Stored data:
—————

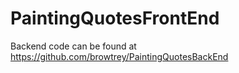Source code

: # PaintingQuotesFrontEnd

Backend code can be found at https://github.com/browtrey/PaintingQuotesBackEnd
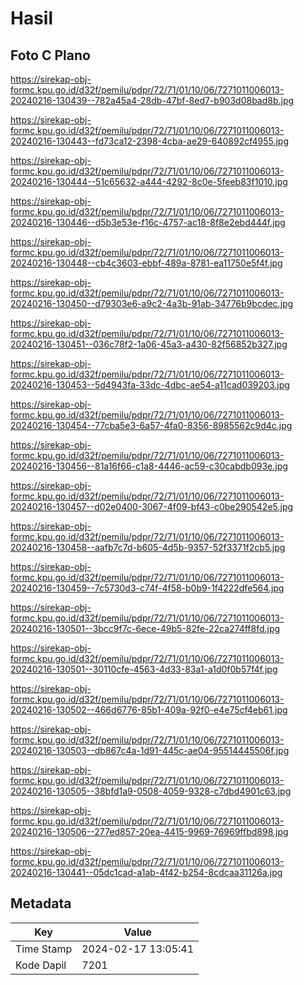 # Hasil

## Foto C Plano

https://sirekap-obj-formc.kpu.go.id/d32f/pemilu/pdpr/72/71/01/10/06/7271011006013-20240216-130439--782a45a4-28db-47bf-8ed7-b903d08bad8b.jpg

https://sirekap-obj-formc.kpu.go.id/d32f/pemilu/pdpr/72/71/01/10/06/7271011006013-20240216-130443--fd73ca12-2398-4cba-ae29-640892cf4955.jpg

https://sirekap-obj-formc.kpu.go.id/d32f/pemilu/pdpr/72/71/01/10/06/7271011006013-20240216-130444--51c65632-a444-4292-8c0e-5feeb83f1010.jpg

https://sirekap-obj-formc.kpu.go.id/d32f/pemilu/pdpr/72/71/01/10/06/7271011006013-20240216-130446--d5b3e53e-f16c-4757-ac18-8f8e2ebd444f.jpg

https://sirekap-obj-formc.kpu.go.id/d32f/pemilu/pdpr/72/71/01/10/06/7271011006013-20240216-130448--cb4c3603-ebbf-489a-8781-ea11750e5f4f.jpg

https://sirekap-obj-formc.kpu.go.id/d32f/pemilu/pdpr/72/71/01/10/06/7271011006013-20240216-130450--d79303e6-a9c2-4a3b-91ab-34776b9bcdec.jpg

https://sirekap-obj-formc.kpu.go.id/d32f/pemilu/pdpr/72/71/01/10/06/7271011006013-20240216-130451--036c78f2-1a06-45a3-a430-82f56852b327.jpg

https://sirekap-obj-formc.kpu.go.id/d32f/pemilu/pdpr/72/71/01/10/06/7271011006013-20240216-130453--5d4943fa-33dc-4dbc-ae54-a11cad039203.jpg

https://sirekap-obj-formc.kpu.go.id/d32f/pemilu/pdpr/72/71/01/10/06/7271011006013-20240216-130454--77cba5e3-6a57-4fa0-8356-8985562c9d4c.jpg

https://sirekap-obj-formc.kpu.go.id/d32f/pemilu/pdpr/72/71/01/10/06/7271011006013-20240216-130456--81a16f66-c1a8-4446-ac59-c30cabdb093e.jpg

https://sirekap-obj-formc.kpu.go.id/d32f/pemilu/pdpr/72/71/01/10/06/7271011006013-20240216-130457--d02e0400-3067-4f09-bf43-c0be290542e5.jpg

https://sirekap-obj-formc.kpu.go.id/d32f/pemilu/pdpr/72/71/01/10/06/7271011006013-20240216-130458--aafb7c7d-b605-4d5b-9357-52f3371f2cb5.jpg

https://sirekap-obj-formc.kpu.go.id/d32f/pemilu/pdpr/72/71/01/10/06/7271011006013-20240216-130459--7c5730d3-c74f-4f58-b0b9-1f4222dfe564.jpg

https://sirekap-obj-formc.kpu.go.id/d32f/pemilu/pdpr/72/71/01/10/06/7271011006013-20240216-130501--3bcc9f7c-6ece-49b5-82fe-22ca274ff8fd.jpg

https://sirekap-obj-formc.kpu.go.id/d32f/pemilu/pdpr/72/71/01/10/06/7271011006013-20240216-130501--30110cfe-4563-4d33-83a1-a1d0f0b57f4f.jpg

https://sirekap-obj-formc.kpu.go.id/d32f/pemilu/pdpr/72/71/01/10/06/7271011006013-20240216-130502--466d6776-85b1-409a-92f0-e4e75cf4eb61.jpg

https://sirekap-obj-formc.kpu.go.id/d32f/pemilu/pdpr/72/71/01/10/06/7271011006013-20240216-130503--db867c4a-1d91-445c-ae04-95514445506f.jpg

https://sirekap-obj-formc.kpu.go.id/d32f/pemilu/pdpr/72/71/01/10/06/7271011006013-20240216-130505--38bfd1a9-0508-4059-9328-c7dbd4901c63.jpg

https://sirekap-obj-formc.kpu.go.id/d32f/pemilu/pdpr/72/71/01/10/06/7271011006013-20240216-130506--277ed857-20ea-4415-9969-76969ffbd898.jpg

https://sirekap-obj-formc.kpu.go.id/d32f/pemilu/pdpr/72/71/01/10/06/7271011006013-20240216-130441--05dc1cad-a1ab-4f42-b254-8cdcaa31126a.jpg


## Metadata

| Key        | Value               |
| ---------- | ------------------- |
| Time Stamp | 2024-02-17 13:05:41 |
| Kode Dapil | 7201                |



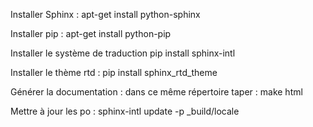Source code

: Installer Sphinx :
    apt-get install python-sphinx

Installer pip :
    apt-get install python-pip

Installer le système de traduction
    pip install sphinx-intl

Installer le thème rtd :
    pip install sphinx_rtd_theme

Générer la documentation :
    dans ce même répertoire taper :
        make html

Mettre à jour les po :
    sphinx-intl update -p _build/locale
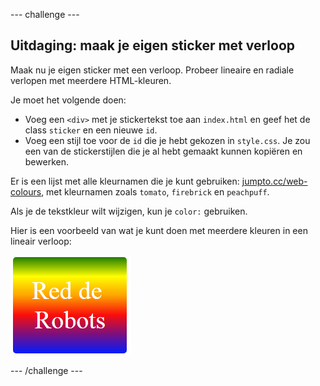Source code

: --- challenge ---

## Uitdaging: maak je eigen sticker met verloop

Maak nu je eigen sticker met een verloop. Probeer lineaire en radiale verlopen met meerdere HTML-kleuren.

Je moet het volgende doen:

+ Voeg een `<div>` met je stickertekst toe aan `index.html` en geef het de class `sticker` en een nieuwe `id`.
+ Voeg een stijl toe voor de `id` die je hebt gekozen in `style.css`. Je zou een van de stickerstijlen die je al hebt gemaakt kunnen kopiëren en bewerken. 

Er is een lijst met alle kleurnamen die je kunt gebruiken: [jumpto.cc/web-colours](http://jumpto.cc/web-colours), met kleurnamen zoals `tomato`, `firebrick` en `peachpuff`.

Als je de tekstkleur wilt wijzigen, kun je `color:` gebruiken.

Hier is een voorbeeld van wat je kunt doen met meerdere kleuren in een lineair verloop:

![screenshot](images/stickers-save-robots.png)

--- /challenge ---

—————

*Your task*
Keep only those lines of the records that hold "python", and return them.

*Answer below*
    apt-get install python-sphinx
    apt-get install python-pip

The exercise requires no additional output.